DATA TO EXAMINE:
*** Begin section ***

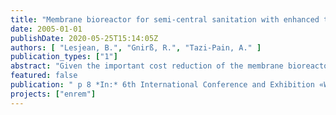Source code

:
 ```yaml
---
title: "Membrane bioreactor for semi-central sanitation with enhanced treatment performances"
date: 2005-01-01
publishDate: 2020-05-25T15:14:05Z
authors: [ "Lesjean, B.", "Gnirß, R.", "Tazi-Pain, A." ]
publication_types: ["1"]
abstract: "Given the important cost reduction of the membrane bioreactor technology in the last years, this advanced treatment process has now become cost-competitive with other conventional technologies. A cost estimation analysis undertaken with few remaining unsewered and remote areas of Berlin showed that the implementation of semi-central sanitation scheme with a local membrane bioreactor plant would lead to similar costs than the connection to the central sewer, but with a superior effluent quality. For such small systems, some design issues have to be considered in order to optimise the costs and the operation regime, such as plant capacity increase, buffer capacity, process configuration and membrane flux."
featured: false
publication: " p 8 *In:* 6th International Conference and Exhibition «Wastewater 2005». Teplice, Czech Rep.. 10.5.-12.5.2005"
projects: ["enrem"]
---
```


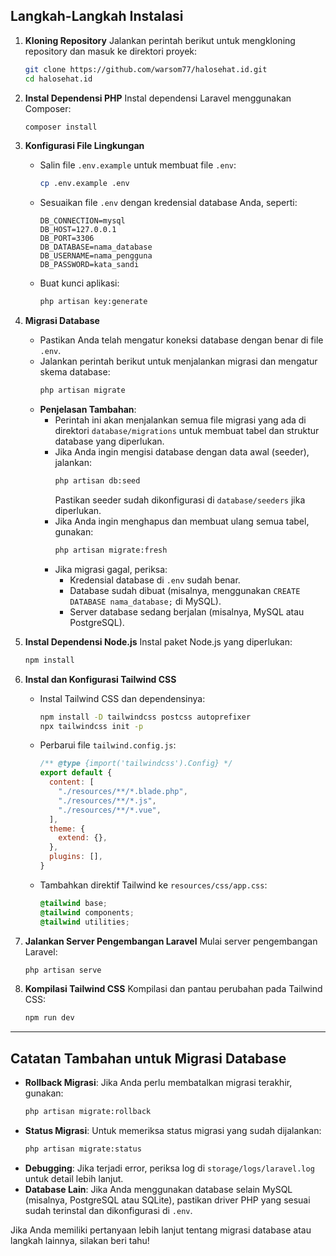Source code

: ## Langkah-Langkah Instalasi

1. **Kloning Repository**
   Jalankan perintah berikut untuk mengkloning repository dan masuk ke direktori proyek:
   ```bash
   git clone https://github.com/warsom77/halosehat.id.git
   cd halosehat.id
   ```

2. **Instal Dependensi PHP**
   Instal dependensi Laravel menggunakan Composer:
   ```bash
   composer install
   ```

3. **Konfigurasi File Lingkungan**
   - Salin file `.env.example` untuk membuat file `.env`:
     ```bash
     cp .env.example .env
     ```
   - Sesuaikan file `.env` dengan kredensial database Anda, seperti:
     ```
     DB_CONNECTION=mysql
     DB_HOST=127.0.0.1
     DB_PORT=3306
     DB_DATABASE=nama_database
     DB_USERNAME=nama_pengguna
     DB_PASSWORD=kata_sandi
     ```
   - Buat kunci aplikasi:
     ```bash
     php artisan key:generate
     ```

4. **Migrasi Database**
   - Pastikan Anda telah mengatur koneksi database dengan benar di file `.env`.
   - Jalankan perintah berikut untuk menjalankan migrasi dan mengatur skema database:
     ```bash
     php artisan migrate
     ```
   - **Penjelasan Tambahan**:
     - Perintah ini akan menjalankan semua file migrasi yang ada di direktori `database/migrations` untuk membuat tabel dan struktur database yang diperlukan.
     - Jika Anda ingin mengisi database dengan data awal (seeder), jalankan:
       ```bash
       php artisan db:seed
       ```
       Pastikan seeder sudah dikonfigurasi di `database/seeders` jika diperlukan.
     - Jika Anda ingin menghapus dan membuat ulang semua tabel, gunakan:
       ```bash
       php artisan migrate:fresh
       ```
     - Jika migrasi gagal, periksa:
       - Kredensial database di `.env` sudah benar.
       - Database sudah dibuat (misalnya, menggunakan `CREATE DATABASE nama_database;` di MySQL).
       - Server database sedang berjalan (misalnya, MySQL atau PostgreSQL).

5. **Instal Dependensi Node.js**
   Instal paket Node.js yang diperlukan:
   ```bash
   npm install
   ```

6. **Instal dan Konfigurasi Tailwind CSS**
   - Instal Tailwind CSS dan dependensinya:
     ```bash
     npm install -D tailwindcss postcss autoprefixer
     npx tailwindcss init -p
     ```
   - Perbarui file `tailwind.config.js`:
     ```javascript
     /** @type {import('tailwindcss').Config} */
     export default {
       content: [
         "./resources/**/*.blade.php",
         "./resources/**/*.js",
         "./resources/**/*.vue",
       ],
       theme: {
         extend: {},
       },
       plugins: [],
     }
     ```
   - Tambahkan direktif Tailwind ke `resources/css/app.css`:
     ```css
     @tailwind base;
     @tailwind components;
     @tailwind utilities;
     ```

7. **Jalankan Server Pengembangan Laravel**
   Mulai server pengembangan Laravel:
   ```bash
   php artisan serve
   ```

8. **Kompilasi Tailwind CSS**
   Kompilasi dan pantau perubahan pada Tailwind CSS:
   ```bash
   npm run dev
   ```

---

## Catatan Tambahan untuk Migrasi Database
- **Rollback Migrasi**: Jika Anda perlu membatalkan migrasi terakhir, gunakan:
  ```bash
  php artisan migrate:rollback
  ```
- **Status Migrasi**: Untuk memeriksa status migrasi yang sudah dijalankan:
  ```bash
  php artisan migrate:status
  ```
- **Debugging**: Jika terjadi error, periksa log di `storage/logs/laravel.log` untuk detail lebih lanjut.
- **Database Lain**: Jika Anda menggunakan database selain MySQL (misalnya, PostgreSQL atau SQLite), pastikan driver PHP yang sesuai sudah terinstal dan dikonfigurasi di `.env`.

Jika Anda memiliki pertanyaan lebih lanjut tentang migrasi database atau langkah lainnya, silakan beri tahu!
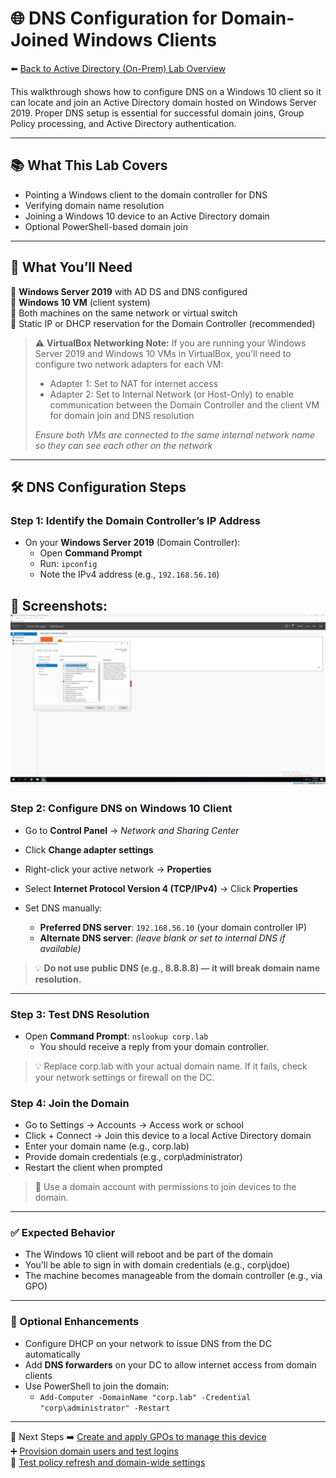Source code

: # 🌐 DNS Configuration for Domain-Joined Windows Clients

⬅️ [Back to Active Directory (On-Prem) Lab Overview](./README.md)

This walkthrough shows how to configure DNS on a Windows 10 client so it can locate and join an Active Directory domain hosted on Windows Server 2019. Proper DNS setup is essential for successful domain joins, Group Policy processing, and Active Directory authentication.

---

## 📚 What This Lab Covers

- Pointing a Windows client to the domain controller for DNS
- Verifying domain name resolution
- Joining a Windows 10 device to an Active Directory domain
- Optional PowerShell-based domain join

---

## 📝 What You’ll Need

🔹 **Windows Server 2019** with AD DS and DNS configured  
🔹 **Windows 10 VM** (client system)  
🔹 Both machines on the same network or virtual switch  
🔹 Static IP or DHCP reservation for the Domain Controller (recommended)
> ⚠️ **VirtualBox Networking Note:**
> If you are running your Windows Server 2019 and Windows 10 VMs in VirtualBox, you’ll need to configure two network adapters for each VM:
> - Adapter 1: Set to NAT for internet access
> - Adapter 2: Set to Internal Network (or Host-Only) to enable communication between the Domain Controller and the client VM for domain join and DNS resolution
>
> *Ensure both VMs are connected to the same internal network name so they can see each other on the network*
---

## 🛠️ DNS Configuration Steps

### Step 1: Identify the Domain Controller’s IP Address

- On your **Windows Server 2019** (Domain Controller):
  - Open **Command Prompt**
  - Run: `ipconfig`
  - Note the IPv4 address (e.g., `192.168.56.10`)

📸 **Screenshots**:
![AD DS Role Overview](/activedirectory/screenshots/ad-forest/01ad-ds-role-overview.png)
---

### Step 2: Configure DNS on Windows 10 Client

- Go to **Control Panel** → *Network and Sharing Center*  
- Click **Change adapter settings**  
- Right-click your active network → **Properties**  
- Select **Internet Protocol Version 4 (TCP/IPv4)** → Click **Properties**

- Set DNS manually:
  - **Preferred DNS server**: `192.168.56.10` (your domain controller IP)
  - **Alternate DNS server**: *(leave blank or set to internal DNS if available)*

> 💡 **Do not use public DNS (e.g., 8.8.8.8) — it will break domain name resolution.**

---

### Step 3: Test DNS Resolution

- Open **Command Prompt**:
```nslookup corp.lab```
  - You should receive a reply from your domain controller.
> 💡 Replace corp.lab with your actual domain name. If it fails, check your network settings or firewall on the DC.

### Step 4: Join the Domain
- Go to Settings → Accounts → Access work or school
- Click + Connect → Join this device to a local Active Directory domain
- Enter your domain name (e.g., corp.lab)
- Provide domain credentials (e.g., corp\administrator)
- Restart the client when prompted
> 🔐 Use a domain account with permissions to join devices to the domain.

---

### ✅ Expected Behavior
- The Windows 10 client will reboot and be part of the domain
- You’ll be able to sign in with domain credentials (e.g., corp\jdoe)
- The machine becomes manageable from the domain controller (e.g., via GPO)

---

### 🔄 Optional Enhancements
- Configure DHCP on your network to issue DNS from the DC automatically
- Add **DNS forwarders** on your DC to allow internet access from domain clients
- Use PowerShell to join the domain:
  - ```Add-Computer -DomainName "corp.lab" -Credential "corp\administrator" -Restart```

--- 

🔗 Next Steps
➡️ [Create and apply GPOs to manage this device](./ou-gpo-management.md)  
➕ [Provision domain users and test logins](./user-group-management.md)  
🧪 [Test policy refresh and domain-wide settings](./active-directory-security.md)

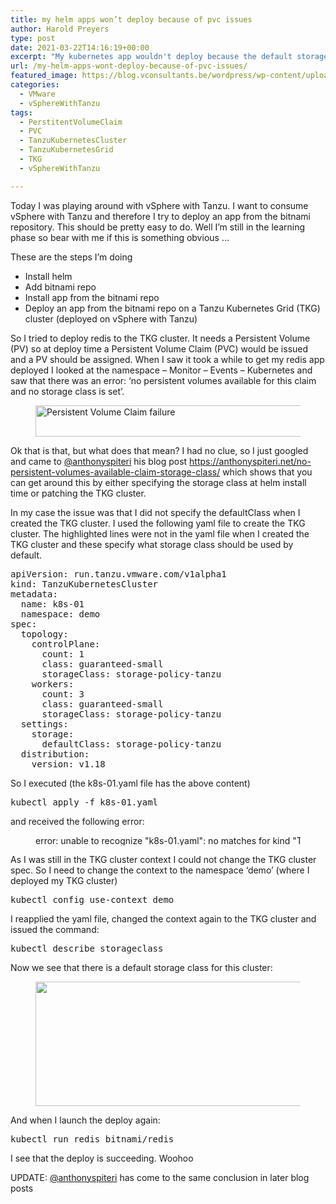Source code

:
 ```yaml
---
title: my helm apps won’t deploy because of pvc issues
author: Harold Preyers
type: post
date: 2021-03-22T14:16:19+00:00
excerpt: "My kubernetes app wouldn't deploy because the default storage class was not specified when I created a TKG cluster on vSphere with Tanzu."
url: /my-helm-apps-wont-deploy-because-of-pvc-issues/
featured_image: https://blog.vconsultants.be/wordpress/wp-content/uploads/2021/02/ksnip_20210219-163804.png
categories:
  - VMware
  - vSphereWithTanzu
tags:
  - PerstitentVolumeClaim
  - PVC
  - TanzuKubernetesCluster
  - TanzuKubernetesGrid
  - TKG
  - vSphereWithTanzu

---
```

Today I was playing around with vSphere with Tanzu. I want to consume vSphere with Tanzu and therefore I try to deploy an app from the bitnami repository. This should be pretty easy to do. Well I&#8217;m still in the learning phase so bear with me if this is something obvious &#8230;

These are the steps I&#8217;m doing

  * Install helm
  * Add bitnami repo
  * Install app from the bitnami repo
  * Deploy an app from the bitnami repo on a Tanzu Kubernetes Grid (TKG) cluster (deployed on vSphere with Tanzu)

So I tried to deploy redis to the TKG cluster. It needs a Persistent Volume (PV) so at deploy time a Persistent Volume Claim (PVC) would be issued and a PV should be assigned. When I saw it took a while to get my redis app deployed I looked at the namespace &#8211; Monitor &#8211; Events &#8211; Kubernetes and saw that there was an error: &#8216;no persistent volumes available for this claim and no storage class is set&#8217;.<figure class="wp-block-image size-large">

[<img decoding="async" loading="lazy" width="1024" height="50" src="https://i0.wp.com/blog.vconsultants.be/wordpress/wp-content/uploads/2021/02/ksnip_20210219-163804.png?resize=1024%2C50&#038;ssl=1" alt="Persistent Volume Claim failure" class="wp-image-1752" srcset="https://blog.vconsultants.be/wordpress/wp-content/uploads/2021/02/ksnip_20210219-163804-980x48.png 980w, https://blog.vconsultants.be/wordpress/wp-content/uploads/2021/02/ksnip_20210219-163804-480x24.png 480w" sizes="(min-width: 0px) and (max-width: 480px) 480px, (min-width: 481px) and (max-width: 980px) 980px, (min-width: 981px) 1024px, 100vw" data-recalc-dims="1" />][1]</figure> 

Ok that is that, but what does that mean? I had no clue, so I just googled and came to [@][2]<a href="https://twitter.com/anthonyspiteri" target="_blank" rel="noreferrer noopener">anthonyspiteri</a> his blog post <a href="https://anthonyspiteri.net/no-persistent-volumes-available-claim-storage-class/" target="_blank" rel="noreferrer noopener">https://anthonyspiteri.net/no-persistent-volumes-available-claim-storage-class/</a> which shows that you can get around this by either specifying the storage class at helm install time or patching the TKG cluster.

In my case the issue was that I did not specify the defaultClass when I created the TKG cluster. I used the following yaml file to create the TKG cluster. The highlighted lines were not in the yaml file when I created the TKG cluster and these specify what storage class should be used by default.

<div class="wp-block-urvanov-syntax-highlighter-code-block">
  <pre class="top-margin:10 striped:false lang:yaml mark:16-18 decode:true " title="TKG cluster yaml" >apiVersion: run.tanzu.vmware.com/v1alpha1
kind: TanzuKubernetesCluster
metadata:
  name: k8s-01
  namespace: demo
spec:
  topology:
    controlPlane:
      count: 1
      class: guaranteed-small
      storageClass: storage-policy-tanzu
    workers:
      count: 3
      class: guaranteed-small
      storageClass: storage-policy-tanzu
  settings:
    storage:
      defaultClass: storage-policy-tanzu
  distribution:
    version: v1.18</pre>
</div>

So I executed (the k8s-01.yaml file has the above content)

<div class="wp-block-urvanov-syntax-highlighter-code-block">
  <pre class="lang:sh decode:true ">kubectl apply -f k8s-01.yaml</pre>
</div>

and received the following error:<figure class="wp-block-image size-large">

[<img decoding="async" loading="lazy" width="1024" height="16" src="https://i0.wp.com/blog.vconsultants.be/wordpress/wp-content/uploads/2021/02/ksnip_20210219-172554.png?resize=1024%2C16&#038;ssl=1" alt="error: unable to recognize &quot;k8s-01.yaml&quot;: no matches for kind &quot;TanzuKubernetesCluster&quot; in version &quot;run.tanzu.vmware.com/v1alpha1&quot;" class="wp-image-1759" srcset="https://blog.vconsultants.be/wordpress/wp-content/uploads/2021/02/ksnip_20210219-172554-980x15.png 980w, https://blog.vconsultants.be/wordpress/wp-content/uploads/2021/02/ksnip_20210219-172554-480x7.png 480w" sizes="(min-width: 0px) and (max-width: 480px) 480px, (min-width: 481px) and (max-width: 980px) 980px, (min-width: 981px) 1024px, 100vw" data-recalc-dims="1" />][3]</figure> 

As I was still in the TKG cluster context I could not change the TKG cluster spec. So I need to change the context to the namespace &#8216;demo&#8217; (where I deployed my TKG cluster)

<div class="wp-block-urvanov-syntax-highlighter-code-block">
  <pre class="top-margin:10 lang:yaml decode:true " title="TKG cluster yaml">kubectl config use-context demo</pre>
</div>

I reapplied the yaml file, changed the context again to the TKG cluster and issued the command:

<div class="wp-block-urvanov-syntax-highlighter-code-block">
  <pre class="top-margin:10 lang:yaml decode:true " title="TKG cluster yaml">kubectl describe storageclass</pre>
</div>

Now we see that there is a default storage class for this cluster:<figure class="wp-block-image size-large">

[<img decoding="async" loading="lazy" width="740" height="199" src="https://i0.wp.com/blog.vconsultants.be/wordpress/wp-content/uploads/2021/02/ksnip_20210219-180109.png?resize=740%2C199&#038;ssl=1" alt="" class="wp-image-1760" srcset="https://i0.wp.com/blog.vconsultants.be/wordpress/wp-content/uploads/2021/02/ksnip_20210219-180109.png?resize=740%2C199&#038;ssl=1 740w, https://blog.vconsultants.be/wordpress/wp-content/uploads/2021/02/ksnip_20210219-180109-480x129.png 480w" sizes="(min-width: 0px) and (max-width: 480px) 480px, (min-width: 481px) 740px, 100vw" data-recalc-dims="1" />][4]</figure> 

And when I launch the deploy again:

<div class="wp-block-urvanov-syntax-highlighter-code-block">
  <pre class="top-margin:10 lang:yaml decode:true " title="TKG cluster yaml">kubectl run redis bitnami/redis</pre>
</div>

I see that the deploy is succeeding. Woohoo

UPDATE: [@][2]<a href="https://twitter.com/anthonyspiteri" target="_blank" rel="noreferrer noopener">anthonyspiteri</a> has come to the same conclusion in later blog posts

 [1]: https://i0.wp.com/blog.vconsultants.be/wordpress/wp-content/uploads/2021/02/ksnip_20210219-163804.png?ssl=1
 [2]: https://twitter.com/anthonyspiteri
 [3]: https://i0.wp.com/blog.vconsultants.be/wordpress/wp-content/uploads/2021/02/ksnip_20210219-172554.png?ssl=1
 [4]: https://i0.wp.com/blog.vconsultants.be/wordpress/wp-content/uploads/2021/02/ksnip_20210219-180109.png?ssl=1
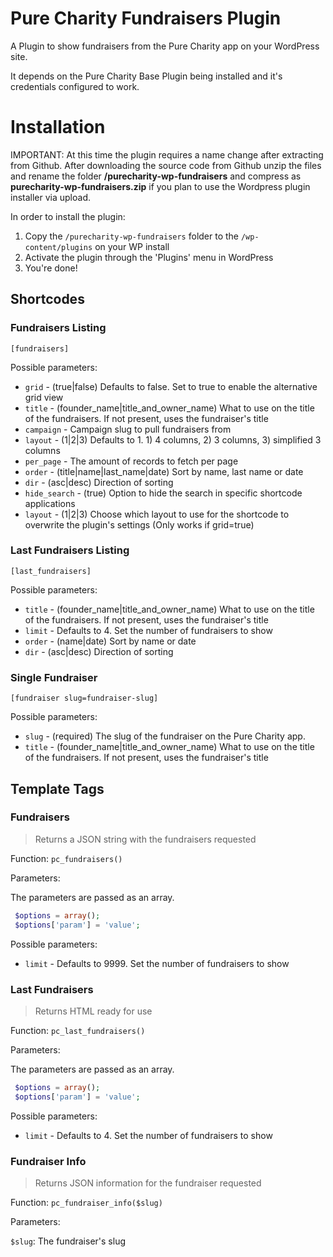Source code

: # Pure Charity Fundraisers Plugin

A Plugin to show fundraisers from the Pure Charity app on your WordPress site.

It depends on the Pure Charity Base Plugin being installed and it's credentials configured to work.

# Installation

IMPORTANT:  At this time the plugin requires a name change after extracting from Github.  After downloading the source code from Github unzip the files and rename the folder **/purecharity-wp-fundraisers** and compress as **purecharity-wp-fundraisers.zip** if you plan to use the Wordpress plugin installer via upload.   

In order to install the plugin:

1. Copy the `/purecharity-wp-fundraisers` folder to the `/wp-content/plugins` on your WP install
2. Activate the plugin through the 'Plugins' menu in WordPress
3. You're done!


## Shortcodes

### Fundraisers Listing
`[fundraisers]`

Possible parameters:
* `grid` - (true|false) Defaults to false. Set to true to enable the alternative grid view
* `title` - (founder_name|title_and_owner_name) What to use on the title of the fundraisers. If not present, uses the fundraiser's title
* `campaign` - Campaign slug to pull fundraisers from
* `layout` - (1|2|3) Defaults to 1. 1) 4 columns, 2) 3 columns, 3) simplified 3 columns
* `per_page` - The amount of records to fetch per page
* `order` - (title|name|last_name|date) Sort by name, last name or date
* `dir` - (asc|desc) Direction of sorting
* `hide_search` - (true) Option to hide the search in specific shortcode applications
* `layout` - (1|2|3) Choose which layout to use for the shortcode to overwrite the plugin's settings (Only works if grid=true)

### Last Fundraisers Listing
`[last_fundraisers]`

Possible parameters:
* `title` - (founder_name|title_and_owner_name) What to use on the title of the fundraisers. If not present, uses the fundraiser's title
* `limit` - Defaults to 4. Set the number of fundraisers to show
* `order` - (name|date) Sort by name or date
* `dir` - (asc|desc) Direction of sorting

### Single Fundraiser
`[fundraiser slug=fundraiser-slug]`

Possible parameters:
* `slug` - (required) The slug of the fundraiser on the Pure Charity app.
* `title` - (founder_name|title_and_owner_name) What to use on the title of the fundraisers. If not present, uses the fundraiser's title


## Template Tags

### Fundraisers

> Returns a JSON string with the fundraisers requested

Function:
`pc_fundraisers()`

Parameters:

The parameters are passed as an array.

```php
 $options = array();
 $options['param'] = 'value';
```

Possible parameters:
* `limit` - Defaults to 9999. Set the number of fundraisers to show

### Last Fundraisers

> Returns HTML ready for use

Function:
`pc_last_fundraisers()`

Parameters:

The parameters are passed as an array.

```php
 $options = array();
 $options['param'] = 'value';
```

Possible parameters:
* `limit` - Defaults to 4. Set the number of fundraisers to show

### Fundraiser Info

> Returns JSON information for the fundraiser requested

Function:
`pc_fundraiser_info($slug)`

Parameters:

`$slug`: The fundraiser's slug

*** End section ***

WHAT THE EXERCISE ASKS:
Search the material above for the word "credentials", then copy each line that holds it.

WRITTEN REPLY:
- Provide domain credentials (e.g., corp\administrator)
- You’ll be able to sign in with domain credentials (e.g., corp\jdoe)
It depends on the Pure Charity Base Plugin being installed and it's credentials configured to work.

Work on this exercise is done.